AIM OF THE TASK » Find and copy each line of the data that includes "sroll".

--- DATA SUPPLIED Enclosed Below ---

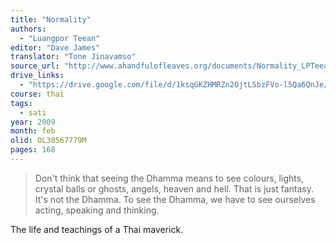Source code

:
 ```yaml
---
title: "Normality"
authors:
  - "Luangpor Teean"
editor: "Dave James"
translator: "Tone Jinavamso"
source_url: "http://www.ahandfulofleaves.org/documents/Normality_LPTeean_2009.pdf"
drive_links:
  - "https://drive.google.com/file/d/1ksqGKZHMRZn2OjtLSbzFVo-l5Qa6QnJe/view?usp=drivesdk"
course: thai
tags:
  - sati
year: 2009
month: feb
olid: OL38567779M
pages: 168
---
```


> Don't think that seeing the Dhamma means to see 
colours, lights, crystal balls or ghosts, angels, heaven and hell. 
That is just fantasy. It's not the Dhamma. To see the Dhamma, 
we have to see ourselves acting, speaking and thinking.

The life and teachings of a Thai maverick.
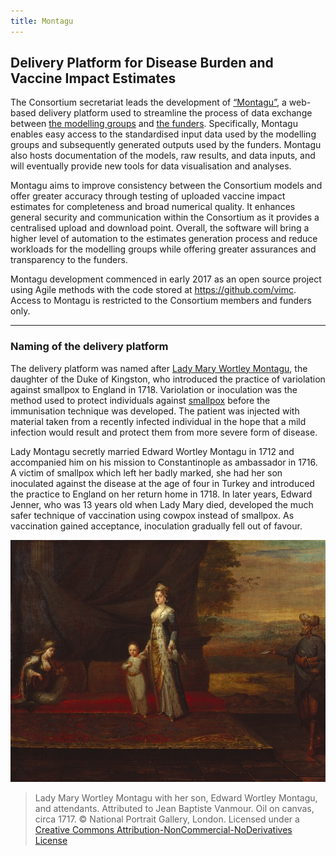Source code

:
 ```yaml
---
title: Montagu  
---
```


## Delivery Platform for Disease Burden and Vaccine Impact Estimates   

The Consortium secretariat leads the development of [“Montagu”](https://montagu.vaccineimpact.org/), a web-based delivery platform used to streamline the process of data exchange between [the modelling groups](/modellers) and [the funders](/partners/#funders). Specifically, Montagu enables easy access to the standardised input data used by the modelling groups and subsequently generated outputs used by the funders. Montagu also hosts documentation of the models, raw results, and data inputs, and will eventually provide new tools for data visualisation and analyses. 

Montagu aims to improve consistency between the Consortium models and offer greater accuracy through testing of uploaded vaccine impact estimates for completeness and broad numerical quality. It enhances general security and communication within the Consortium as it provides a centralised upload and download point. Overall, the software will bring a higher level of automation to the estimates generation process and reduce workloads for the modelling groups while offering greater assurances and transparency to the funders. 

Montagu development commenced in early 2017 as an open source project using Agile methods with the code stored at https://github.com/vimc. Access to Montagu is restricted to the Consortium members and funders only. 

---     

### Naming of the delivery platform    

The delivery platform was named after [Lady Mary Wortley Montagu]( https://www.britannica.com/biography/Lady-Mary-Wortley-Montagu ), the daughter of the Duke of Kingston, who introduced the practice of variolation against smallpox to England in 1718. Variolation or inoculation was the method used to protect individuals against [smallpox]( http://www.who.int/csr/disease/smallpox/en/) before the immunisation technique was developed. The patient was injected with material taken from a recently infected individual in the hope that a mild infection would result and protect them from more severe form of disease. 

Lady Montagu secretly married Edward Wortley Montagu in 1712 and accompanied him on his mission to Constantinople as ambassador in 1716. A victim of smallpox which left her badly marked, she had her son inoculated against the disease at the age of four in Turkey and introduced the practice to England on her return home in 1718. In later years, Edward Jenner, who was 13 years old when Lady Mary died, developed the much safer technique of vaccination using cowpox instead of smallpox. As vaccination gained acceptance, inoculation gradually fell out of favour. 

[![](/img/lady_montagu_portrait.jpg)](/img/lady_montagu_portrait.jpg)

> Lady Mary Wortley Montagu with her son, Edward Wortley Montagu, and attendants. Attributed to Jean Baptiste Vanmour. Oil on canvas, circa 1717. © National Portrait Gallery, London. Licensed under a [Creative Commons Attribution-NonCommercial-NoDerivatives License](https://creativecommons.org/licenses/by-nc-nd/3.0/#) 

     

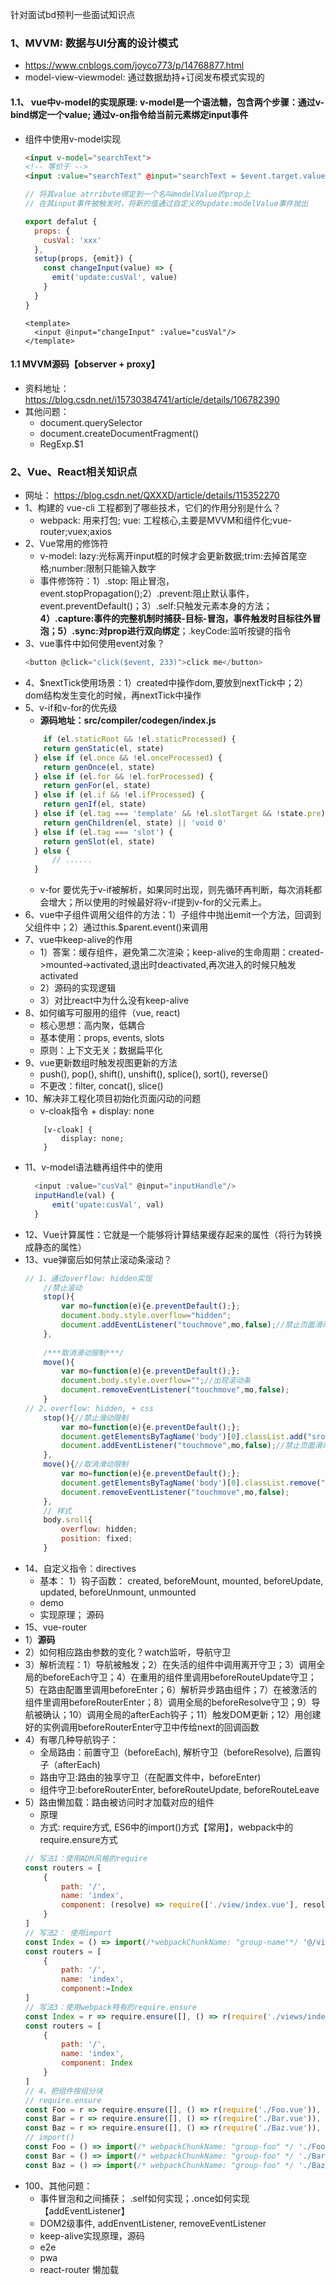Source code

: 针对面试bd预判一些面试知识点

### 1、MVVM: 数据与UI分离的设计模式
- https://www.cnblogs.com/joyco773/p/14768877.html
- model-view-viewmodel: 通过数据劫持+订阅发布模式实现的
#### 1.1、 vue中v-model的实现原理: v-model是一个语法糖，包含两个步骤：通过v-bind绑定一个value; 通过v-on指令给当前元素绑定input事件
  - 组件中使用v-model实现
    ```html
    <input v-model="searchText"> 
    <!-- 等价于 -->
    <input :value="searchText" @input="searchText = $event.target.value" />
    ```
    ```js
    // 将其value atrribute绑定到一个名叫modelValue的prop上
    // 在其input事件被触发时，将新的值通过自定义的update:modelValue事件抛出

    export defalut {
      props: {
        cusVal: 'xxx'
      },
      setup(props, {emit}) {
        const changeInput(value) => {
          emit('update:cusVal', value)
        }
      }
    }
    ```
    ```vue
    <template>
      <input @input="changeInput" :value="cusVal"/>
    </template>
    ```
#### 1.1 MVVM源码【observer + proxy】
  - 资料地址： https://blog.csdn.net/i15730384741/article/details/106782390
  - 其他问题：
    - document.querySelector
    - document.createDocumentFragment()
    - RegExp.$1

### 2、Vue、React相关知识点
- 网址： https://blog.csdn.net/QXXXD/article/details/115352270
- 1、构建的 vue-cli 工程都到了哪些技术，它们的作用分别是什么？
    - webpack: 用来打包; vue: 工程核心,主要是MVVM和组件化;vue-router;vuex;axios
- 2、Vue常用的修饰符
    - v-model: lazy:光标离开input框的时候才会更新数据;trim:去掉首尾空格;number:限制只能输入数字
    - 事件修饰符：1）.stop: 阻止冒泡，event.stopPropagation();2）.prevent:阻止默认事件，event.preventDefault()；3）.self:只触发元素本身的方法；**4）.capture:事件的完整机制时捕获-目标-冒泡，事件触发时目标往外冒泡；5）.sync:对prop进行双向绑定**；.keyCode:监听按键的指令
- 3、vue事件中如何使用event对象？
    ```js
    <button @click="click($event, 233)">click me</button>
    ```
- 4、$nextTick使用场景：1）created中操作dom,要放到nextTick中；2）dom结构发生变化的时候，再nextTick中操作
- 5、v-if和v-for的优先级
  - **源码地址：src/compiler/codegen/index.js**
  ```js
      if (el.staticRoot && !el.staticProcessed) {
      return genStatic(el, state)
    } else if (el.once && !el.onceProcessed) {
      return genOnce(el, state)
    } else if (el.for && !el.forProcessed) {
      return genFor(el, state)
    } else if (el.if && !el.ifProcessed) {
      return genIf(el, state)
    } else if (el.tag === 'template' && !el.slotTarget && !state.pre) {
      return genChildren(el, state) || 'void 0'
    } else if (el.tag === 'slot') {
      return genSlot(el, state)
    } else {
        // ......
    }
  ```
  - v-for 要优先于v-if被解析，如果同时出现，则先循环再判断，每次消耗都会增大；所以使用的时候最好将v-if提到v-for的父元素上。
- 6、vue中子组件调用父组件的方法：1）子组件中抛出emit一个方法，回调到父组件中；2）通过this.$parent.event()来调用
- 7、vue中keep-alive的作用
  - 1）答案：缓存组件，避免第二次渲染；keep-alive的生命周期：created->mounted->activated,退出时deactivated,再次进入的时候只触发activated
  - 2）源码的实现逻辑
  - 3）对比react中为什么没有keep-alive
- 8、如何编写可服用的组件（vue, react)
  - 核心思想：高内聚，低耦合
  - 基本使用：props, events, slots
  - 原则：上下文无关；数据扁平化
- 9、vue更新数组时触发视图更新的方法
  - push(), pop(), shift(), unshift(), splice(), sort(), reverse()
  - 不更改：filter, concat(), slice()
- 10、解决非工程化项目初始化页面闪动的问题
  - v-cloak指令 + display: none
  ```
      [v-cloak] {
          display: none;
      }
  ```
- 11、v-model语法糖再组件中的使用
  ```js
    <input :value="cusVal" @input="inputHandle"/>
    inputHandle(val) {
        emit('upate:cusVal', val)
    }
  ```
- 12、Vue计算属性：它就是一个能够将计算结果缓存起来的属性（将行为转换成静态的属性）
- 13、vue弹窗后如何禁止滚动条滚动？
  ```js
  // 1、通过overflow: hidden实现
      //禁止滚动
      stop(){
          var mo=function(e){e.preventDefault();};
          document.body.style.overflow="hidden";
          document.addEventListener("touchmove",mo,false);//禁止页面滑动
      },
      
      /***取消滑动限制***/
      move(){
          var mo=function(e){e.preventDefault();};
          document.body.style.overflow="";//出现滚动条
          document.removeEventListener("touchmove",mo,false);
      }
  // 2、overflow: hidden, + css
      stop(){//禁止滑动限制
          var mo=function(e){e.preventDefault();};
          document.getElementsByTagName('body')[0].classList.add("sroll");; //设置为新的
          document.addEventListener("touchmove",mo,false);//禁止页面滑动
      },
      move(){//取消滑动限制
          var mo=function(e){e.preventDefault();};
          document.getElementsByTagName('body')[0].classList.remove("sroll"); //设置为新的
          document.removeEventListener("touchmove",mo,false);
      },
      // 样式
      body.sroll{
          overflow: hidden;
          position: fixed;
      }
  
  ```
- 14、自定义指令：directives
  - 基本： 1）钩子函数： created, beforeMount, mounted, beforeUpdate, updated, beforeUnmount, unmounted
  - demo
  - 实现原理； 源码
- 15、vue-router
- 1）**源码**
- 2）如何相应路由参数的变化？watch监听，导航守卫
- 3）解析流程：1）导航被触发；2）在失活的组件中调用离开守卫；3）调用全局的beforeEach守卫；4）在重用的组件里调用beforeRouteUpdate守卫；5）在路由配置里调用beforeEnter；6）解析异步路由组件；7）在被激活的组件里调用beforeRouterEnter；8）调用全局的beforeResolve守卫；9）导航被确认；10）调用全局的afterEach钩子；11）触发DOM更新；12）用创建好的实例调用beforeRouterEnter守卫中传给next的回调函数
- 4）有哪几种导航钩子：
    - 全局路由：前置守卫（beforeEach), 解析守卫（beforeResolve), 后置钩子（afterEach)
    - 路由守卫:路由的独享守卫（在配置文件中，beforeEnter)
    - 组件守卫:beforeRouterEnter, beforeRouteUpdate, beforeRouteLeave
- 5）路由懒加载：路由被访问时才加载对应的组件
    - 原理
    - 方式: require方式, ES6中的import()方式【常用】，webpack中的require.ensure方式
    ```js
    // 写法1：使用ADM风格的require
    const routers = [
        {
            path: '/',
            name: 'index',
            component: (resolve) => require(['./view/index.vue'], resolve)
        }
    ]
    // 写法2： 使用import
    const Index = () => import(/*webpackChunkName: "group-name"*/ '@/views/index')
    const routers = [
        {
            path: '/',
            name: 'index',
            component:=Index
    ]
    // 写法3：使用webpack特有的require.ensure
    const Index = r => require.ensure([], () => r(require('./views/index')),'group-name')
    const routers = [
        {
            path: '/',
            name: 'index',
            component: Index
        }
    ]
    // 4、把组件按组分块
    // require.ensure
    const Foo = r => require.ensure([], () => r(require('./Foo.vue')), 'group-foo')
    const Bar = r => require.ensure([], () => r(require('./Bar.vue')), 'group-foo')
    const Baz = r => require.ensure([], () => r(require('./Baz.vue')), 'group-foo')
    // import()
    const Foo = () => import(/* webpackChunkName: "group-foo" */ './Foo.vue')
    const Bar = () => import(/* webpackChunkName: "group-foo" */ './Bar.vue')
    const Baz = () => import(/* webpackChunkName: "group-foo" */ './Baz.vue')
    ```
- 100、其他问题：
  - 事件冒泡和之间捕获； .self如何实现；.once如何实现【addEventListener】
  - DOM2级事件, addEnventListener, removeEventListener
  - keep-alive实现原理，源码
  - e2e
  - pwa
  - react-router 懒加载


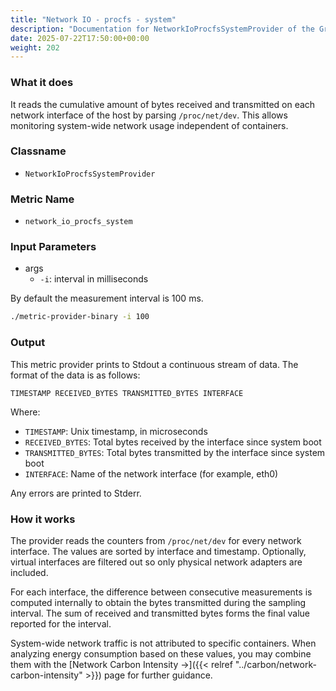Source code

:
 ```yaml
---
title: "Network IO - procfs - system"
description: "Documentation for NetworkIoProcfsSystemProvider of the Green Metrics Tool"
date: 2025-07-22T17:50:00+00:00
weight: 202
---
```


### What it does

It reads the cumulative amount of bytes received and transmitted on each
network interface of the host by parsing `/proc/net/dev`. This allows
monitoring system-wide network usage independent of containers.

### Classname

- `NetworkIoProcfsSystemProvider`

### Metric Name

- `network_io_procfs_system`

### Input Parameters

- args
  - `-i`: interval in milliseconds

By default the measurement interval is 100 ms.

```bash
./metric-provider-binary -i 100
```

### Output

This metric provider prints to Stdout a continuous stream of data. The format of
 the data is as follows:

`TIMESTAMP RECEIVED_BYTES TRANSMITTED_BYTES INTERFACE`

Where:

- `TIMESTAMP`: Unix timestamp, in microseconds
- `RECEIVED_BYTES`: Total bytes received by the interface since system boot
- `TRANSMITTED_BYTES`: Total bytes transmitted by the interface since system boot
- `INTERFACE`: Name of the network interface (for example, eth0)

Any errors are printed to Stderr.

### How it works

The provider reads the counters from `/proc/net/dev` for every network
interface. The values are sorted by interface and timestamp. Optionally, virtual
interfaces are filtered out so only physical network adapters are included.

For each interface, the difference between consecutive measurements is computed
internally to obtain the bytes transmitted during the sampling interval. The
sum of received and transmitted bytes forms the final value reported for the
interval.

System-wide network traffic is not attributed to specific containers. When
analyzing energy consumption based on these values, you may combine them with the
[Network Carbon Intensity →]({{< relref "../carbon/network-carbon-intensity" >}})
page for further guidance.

--- End of Enclosed DATA SUPPLIED ---

YOUR RESPONSE »
          document.getElementsByTagName('body')[0].classList.add("sroll");; //设置为新的
          document.getElementsByTagName('body')[0].classList.remove("sroll"); //设置为新的
      body.sroll{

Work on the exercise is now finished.